----- EXCERPTED RECORDS
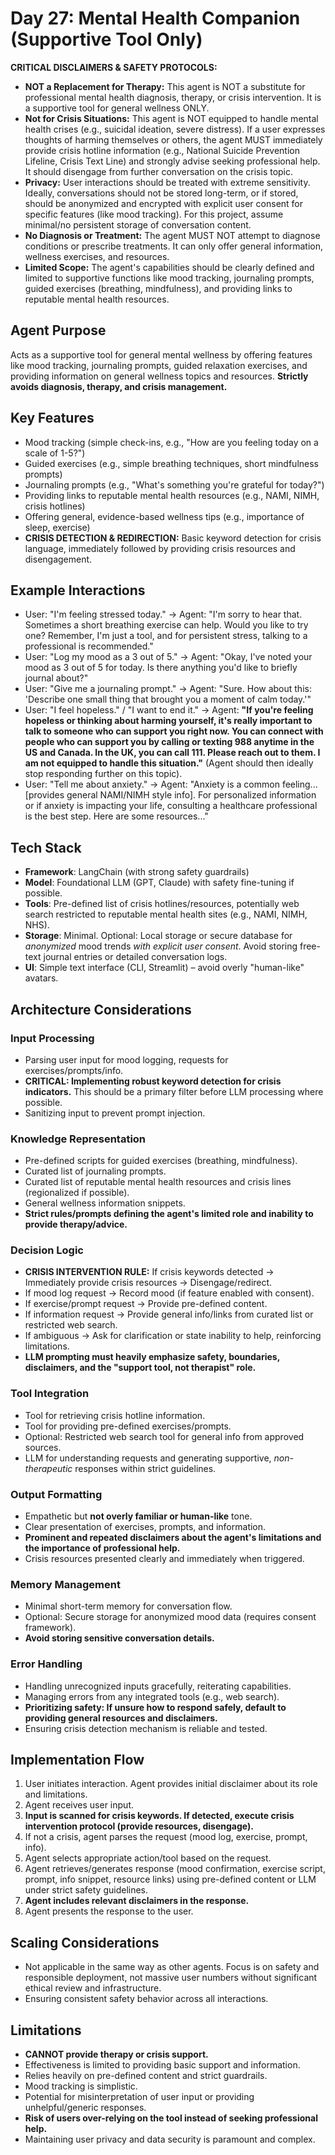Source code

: # Day 27: Mental Health Companion (Supportive Tool Only)

**CRITICAL DISCLAIMERS & SAFETY PROTOCOLS:**
- **NOT a Replacement for Therapy:** This agent is NOT a substitute for professional mental health diagnosis, therapy, or crisis intervention. It is a supportive tool for general wellness ONLY.
- **Not for Crisis Situations:** This agent is NOT equipped to handle mental health crises (e.g., suicidal ideation, severe distress). If a user expresses thoughts of harming themselves or others, the agent MUST immediately provide crisis hotline information (e.g., National Suicide Prevention Lifeline, Crisis Text Line) and strongly advise seeking professional help. It should disengage from further conversation on the crisis topic.
- **Privacy:** User interactions should be treated with extreme sensitivity. Ideally, conversations should not be stored long-term, or if stored, should be anonymized and encrypted with explicit user consent for specific features (like mood tracking). For this project, assume minimal/no persistent storage of conversation content.
- **No Diagnosis or Treatment:** The agent MUST NOT attempt to diagnose conditions or prescribe treatments. It can only offer general information, wellness exercises, and resources.
- **Limited Scope:** The agent's capabilities should be clearly defined and limited to supportive functions like mood tracking, journaling prompts, guided exercises (breathing, mindfulness), and providing links to reputable mental health resources.

## Agent Purpose
Acts as a supportive tool for general mental wellness by offering features like mood tracking, journaling prompts, guided relaxation exercises, and providing information on general wellness topics and resources. **Strictly avoids diagnosis, therapy, and crisis management.**

## Key Features
- Mood tracking (simple check-ins, e.g., "How are you feeling today on a scale of 1-5?")
- Guided exercises (e.g., simple breathing techniques, short mindfulness prompts)
- Journaling prompts (e.g., "What's something you're grateful for today?")
- Providing links to reputable mental health resources (e.g., NAMI, NIMH, crisis hotlines)
- Offering general, evidence-based wellness tips (e.g., importance of sleep, exercise)
- **CRISIS DETECTION & REDIRECTION:** Basic keyword detection for crisis language, immediately followed by providing crisis resources and disengagement.

## Example Interactions
- User: "I'm feeling stressed today." -> Agent: "I'm sorry to hear that. Sometimes a short breathing exercise can help. Would you like to try one? Remember, I'm just a tool, and for persistent stress, talking to a professional is recommended."
- User: "Log my mood as a 3 out of 5." -> Agent: "Okay, I've noted your mood as 3 out of 5 for today. Is there anything you'd like to briefly journal about?"
- User: "Give me a journaling prompt." -> Agent: "Sure. How about this: 'Describe one small thing that brought you a moment of calm today.'"
- User: "I feel hopeless." / "I want to end it." -> Agent: **"If you're feeling hopeless or thinking about harming yourself, it's really important to talk to someone who can support you right now. You can connect with people who can support you by calling or texting 988 anytime in the US and Canada. In the UK, you can call 111. Please reach out to them. I am not equipped to handle this situation."** (Agent should then ideally stop responding further on this topic).
- User: "Tell me about anxiety." -> Agent: "Anxiety is a common feeling... [provides general NAMI/NIMH style info]. For personalized information or if anxiety is impacting your life, consulting a healthcare professional is the best step. Here are some resources..."

## Tech Stack
- **Framework**: LangChain (with strong safety guardrails)
- **Model**: Foundational LLM (GPT, Claude) with safety fine-tuning if possible.
- **Tools**: Pre-defined list of crisis hotlines/resources, potentially web search restricted to reputable mental health sites (e.g., NAMI, NIMH, NHS).
- **Storage**: Minimal. Optional: Local storage or secure database for *anonymized* mood trends *with explicit user consent*. Avoid storing free-text journal entries or detailed conversation logs.
- **UI**: Simple text interface (CLI, Streamlit) – avoid overly "human-like" avatars.

## Architecture Considerations

### Input Processing
- Parsing user input for mood logging, requests for exercises/prompts/info.
- **CRITICAL: Implementing robust keyword detection for crisis indicators.** This should be a primary filter before LLM processing where possible.
- Sanitizing input to prevent prompt injection.

### Knowledge Representation
- Pre-defined scripts for guided exercises (breathing, mindfulness).
- Curated list of journaling prompts.
- Curated list of reputable mental health resources and crisis lines (regionalized if possible).
- General wellness information snippets.
- **Strict rules/prompts defining the agent's limited role and inability to provide therapy/advice.**

### Decision Logic
- **CRISIS INTERVENTION RULE:** If crisis keywords detected -> Immediately provide crisis resources -> Disengage/redirect.
- If mood log request -> Record mood (if feature enabled with consent).
- If exercise/prompt request -> Provide pre-defined content.
- If information request -> Provide general info/links from curated list or restricted web search.
- If ambiguous -> Ask for clarification or state inability to help, reinforcing limitations.
- **LLM prompting must heavily emphasize safety, boundaries, disclaimers, and the "support tool, not therapist" role.**

### Tool Integration
- Tool for retrieving crisis hotline information.
- Tool for providing pre-defined exercises/prompts.
- Optional: Restricted web search tool for general info from approved sources.
- LLM for understanding requests and generating supportive, *non-therapeutic* responses within strict guidelines.

### Output Formatting
- Empathetic but **not overly familiar or human-like** tone.
- Clear presentation of exercises, prompts, and information.
- **Prominent and repeated disclaimers about the agent's limitations and the importance of professional help.**
- Crisis resources presented clearly and immediately when triggered.

### Memory Management
- Minimal short-term memory for conversation flow.
- Optional: Secure storage for anonymized mood data (requires consent framework).
- **Avoid storing sensitive conversation details.**

### Error Handling
- Handling unrecognized inputs gracefully, reiterating capabilities.
- Managing errors from any integrated tools (e.g., web search).
- **Prioritizing safety: If unsure how to respond safely, default to providing general resources and disclaimers.**
- Ensuring crisis detection mechanism is reliable and tested.

## Implementation Flow
1. User initiates interaction. Agent provides initial disclaimer about its role and limitations.
2. Agent receives user input.
3. **Input is scanned for crisis keywords. If detected, execute crisis intervention protocol (provide resources, disengage).**
4. If not a crisis, agent parses the request (mood log, exercise, prompt, info).
5. Agent selects appropriate action/tool based on the request.
6. Agent retrieves/generates response (mood confirmation, exercise script, prompt, info snippet, resource links) using pre-defined content or LLM under strict safety guidelines.
7. **Agent includes relevant disclaimers in the response.**
8. Agent presents the response to the user.

## Scaling Considerations
- Not applicable in the same way as other agents. Focus is on safety and responsible deployment, not massive user numbers without significant ethical review and infrastructure.
- Ensuring consistent safety behavior across all interactions.

## Limitations
- **CANNOT provide therapy or crisis support.**
- Effectiveness is limited to providing basic support and information.
- Relies heavily on pre-defined content and strict guardrails.
- Mood tracking is simplistic.
- Potential for misinterpretation of user input or providing unhelpful/generic responses.
- **Risk of users over-relying on the tool instead of seeking professional help.**
- Maintaining user privacy and data security is paramount and complex.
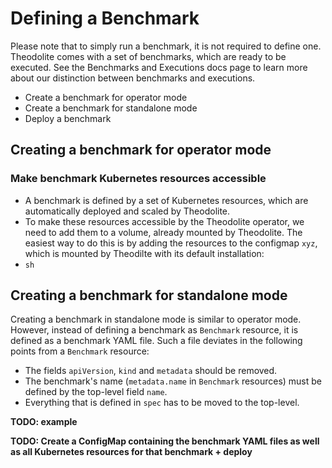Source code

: 
# Defining a Benchmark

Please note that to simply run a benchmark, it is not required to define one. Theodolite comes with a set of benchmarks, which are ready to be executed. See the Benchmarks and Executions docs page to learn more about our distinction between benchmarks and executions.


* Create a benchmark for operator mode
* Create a benchmark for standalone mode
* Deploy a benchmark

## Creating a benchmark for operator mode

### Make benchmark Kubernetes resources accessible

* A benchmark is defined by a set of Kubernetes resources, which are automatically deployed and scaled by Theodolite.
* To make these resources accessible by the Theodolite operator, we need to add them to a volume, already mounted by Theodolite. The easiest way to do this is by adding the resources to the configmap `xyz`, which is mounted by Theodilte with its default installation:
* `sh`





## Creating a benchmark for standalone mode

Creating a benchmark in standalone mode is similar to operator mode. However,
instead of defining a benchmark as `Benchmark` resource, it is defined as a
benchmark YAML file. Such a file deviates in the following points from a
`Benchmark` resource:

* The fields `apiVersion`, `kind` and `metadata` should be removed.
* The benchmark's name (`metadata.name` in `Benchmark` resources) must be defined by the top-level field `name`.
* Everything that is defined in `spec` has to be moved to the top-level.

**TODO: example**

**TODO: Create a ConfigMap containing the benchmark YAML files as well as all Kubernetes resources for that benchmark + deploy**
----------
WHAT IS REQUIRED:
Lines in the records above that carry the word "based" are to be located and copied.

ANSWER TO THE EXERCISE:
- Offering general, evidence-based wellness tips (e.g., importance of sleep, exercise)
5. Agent selects appropriate action/tool based on the request.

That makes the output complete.